Growing up, my Lenten birthday almost felt like a Charlie Brown Christmas. At one of my roller skating parties, I remember staring at the cake that, in my young girl’s eyes, nobody would eat due to their Lenten promises. To a child, you don’t rationalize the altruistic efforts being made here by the Catholic faithful when a friend refuses a cupcake…all you see (and feel) is rejection. For a kid with a Lenten birthday, when there is so much giving up around you, there is also so much taken away from the celebrant when friends and family gather.

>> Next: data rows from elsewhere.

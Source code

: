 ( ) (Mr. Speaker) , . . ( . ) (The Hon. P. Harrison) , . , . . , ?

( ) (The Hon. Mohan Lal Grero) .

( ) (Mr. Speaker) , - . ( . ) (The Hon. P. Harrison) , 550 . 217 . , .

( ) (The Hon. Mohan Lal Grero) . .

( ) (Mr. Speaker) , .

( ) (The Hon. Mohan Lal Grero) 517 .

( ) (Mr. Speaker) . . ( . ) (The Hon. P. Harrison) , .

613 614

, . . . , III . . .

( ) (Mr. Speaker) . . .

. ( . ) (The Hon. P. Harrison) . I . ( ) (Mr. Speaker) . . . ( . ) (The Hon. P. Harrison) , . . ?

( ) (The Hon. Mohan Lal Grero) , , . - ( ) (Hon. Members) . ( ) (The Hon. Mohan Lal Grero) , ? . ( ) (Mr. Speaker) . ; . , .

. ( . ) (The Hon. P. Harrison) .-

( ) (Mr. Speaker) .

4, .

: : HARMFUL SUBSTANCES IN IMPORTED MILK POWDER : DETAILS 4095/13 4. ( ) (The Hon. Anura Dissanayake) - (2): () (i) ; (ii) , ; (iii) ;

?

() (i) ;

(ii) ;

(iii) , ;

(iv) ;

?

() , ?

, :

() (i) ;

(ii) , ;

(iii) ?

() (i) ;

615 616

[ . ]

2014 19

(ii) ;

I will celebrate my 44th Lenten birthday next month and I can already hear my mom’s annual refrain, “You get a special dispensation” when you eat that cupcake, brownie, cookie, etc. I researched ‘special dispensation’ and it doesn’t apply to Lenten sacrifice. In fact, the very nature of doing without something is considered a salutary gesture, meaning this whole business of giving things up is to promote a healthy or beneficial cause. It is not mandatory and most importantly, not a sin if you “fall off the wagon” during this 40-day observance. In her loving way, my mom’s disclosure of ‘special dispensation’ was her nurturing attempt at mitigating rejected cupcakes. My mom was cushioning the blows I would ultimately feel as I attempted to commemorate yet another Lenten birthday.
If you have the opportunity to celebrate in this Lenten season, remember me. I’m still that young girl who wants to have a birthday without the cloud of Lenten sacrifice hanging over her head. I want to enjoy my milestone with friends and family. So, shut up and eat the entire cupcake!